The SPCA claimed an agent responding to a complaint viewed a dead cat in the foyer of Bamont's Georgian-style home the day before the Halloween raid. The SPCA described the home as filthy and full of fleas and feces. Bamont asked the Daily News to come visit, she said, to prove she wasn't some "crazy cat lady." Christmas carols played on a loop beside a Douglas fir in her sunroom.
"I might need new carpets, but this house is not decrepit," she said.
A feline smell mixed with a citrus scent on the first floor. Bamont, dressed in white, contested the descriptions of her and the home and, more importantly, whether there was ever a dead cat on the carpet. The "dead cat," she insisted, was a rag.
"You'd smell it. How could you live with a decaying animal?" she asked. "I know when one of my cats didn't eat, let alone died."
Bamont's still furious that she was led out of the home in handcuffs and taken to Albert Einstein Medical Center for a five-day mental-health evaluation. She said her mind is "as sharp as a tack."
"They asked me if I knew where I was. I said, 'Of course I do, I'm at Albert Einstein,' " she said.
Bamont's a lifelong East Falls resident and has been living in the Kelly home for nearly 40 years, she said, raising her daughter and son there and, more often than not, a whole bunch of different animals. It started with two poodles named Lisa and Chubby, and after they got started, a handful of poodle puppies came along, too.
"That was an accident. I told my daughter, 'Don't take your eyes off of Lisa and Chubby.' Apparently, she did," Bamont said. "I have them buried at Whitemarsh cemetery for pets."

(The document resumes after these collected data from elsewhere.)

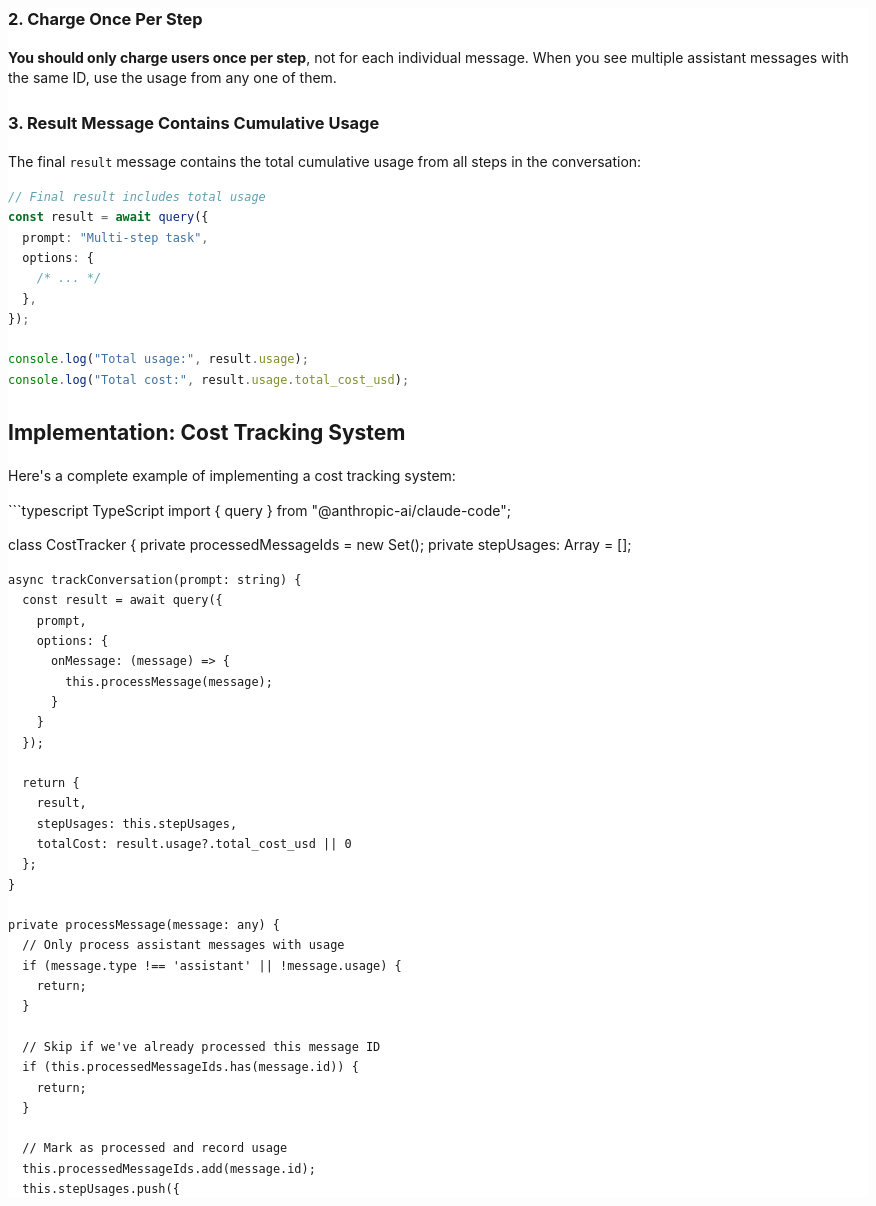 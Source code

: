 ### 2. Charge Once Per Step

**You should only charge users once per step**, not for each individual message. When you see multiple assistant messages with the same ID, use the usage from any one of them.

### 3. Result Message Contains Cumulative Usage

The final `result` message contains the total cumulative usage from all steps in the conversation:

```typescript
// Final result includes total usage
const result = await query({
  prompt: "Multi-step task",
  options: {
    /* ... */
  },
});

console.log("Total usage:", result.usage);
console.log("Total cost:", result.usage.total_cost_usd);
```

## Implementation: Cost Tracking System

Here's a complete example of implementing a cost tracking system:

<CodeGroup>
  ```typescript TypeScript
  import { query } from "@anthropic-ai/claude-code";

class CostTracker {
private processedMessageIds = new Set<string>();
private stepUsages: Array<any> = [];

    async trackConversation(prompt: string) {
      const result = await query({
        prompt,
        options: {
          onMessage: (message) => {
            this.processMessage(message);
          }
        }
      });

      return {
        result,
        stepUsages: this.stepUsages,
        totalCost: result.usage?.total_cost_usd || 0
      };
    }

    private processMessage(message: any) {
      // Only process assistant messages with usage
      if (message.type !== 'assistant' || !message.usage) {
        return;
      }

      // Skip if we've already processed this message ID
      if (this.processedMessageIds.has(message.id)) {
        return;
      }

      // Mark as processed and record usage
      this.processedMessageIds.add(message.id);
      this.stepUsages.push({
  ``` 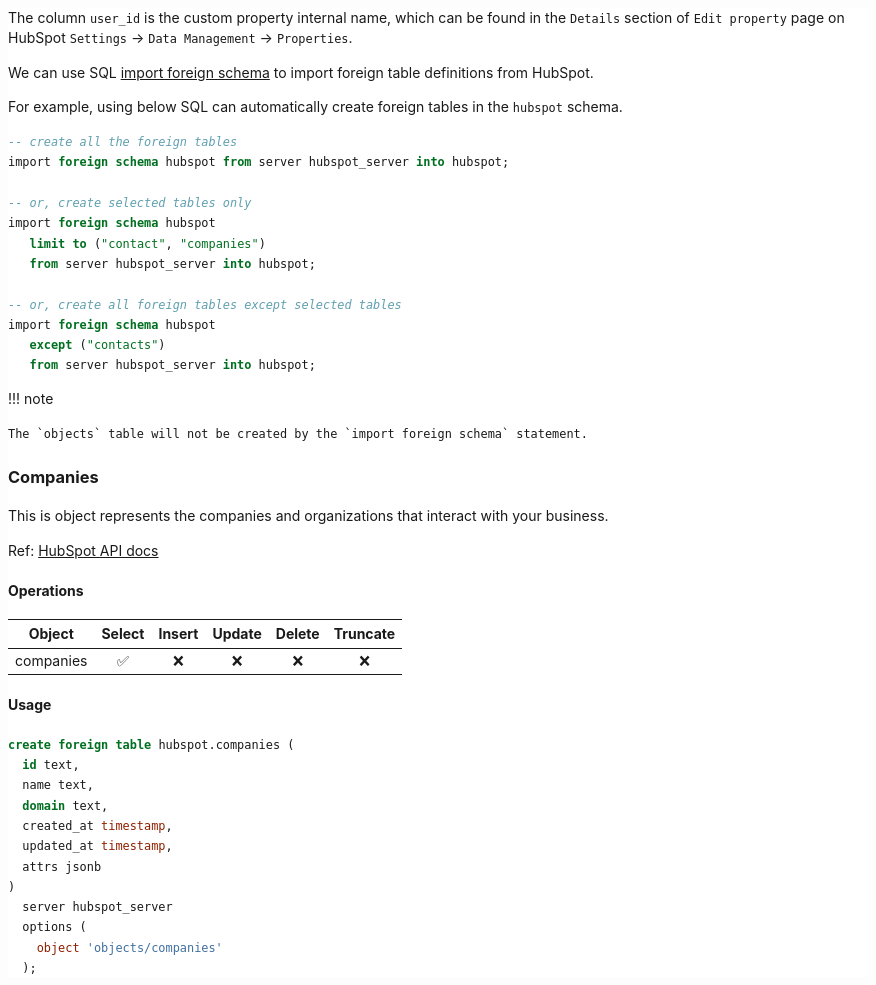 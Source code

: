 The column `user_id` is the custom property internal name, which can be found in the `Details` section of `Edit property` page on HubSpot `Settings` -> `Data Management` -> `Properties`.

We can use SQL [import foreign schema](https://www.postgresql.org/docs/current/sql-importforeignschema.html) to import foreign table definitions from HubSpot.

For example, using below SQL can automatically create foreign tables in the `hubspot` schema.

```sql
-- create all the foreign tables
import foreign schema hubspot from server hubspot_server into hubspot;

-- or, create selected tables only
import foreign schema hubspot
   limit to ("contact", "companies")
   from server hubspot_server into hubspot;

-- or, create all foreign tables except selected tables
import foreign schema hubspot
   except ("contacts")
   from server hubspot_server into hubspot;
```

!!! note

    The `objects` table will not be created by the `import foreign schema` statement.

### Companies

This is object represents the companies and organizations that interact with your business.

Ref: [HubSpot API docs](https://developers.hubspot.com/docs/reference/api/crm/objects/companies)

#### Operations

| Object    | Select | Insert | Update | Delete | Truncate |
| --------- | :----: | :----: | :----: | :----: | :------: |
| companies |   ✅   |   ❌   |   ❌   |   ❌   |    ❌    |

#### Usage

```sql
create foreign table hubspot.companies (
  id text,
  name text,
  domain text,
  created_at timestamp,
  updated_at timestamp,
  attrs jsonb
)
  server hubspot_server
  options (
    object 'objects/companies'
  );
```
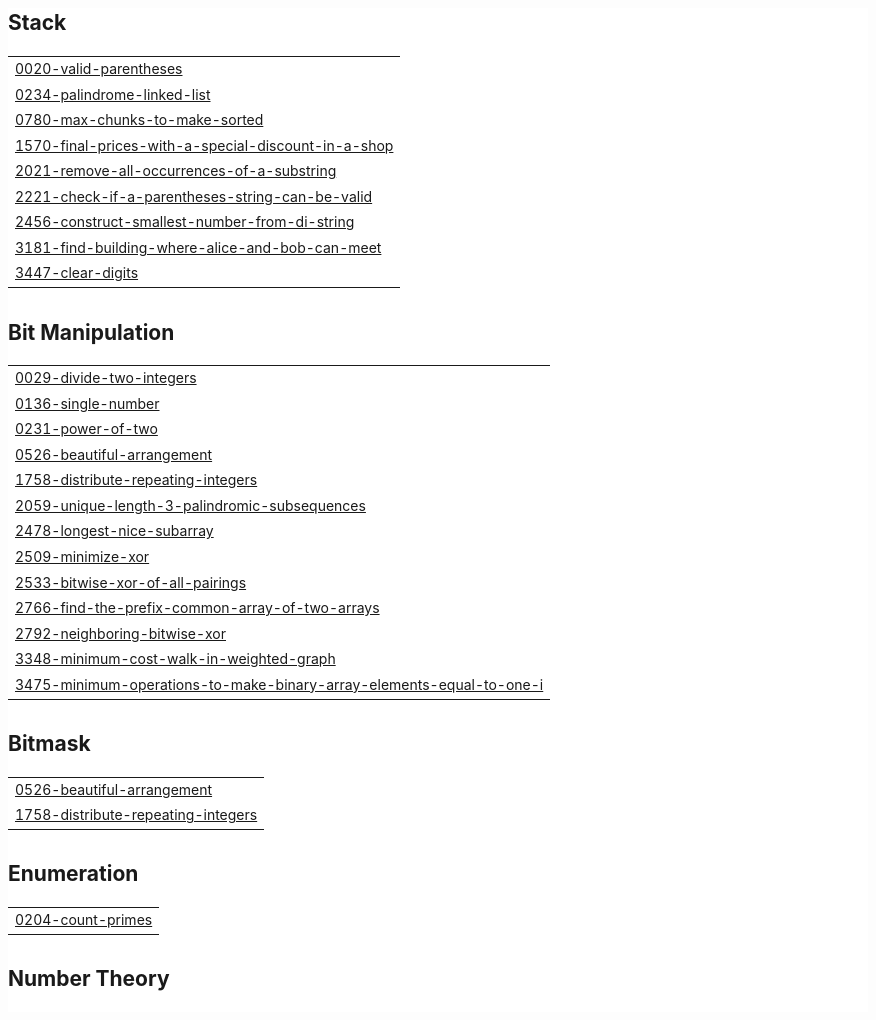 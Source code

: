 ## Stack
|  |
| ------- |
| [0020-valid-parentheses](https://github.com/ombhayde/Leetcode/tree/master/0020-valid-parentheses) |
| [0234-palindrome-linked-list](https://github.com/ombhayde/Leetcode/tree/master/0234-palindrome-linked-list) |
| [0780-max-chunks-to-make-sorted](https://github.com/ombhayde/Leetcode/tree/master/0780-max-chunks-to-make-sorted) |
| [1570-final-prices-with-a-special-discount-in-a-shop](https://github.com/ombhayde/Leetcode/tree/master/1570-final-prices-with-a-special-discount-in-a-shop) |
| [2021-remove-all-occurrences-of-a-substring](https://github.com/ombhayde/Leetcode/tree/master/2021-remove-all-occurrences-of-a-substring) |
| [2221-check-if-a-parentheses-string-can-be-valid](https://github.com/ombhayde/Leetcode/tree/master/2221-check-if-a-parentheses-string-can-be-valid) |
| [2456-construct-smallest-number-from-di-string](https://github.com/ombhayde/Leetcode/tree/master/2456-construct-smallest-number-from-di-string) |
| [3181-find-building-where-alice-and-bob-can-meet](https://github.com/ombhayde/Leetcode/tree/master/3181-find-building-where-alice-and-bob-can-meet) |
| [3447-clear-digits](https://github.com/ombhayde/Leetcode/tree/master/3447-clear-digits) |
## Bit Manipulation
|  |
| ------- |
| [0029-divide-two-integers](https://github.com/ombhayde/Leetcode/tree/master/0029-divide-two-integers) |
| [0136-single-number](https://github.com/ombhayde/Leetcode/tree/master/0136-single-number) |
| [0231-power-of-two](https://github.com/ombhayde/Leetcode/tree/master/0231-power-of-two) |
| [0526-beautiful-arrangement](https://github.com/ombhayde/Leetcode/tree/master/0526-beautiful-arrangement) |
| [1758-distribute-repeating-integers](https://github.com/ombhayde/Leetcode/tree/master/1758-distribute-repeating-integers) |
| [2059-unique-length-3-palindromic-subsequences](https://github.com/ombhayde/Leetcode/tree/master/2059-unique-length-3-palindromic-subsequences) |
| [2478-longest-nice-subarray](https://github.com/ombhayde/Leetcode/tree/master/2478-longest-nice-subarray) |
| [2509-minimize-xor](https://github.com/ombhayde/Leetcode/tree/master/2509-minimize-xor) |
| [2533-bitwise-xor-of-all-pairings](https://github.com/ombhayde/Leetcode/tree/master/2533-bitwise-xor-of-all-pairings) |
| [2766-find-the-prefix-common-array-of-two-arrays](https://github.com/ombhayde/Leetcode/tree/master/2766-find-the-prefix-common-array-of-two-arrays) |
| [2792-neighboring-bitwise-xor](https://github.com/ombhayde/Leetcode/tree/master/2792-neighboring-bitwise-xor) |
| [3348-minimum-cost-walk-in-weighted-graph](https://github.com/ombhayde/Leetcode/tree/master/3348-minimum-cost-walk-in-weighted-graph) |
| [3475-minimum-operations-to-make-binary-array-elements-equal-to-one-i](https://github.com/ombhayde/Leetcode/tree/master/3475-minimum-operations-to-make-binary-array-elements-equal-to-one-i) |
## Bitmask
|  |
| ------- |
| [0526-beautiful-arrangement](https://github.com/ombhayde/Leetcode/tree/master/0526-beautiful-arrangement) |
| [1758-distribute-repeating-integers](https://github.com/ombhayde/Leetcode/tree/master/1758-distribute-repeating-integers) |
## Enumeration
|  |
| ------- |
| [0204-count-primes](https://github.com/ombhayde/Leetcode/tree/master/0204-count-primes) |
## Number Theory
|  |
| ------- |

Bamont said she later worked with Adopt-a-Pet to find homes for animals after her children moved out and her husband passed away. She said she was fussy about who she'd grant an adoption. Bamont said she last dealt with the SPCA about a decade ago, after a woman grew angry with her after she wouldn't allow her to adopt a cat.
"I always called after the first day to make sure the adoption was working out," she said. "Our return rate was less than 1 percent because we worked hard to match the animals with the person."
Bamont said she's hoping for a better year, one where her name is cleared and her cats are home.
"I want them back here," she said. "This is where they belong."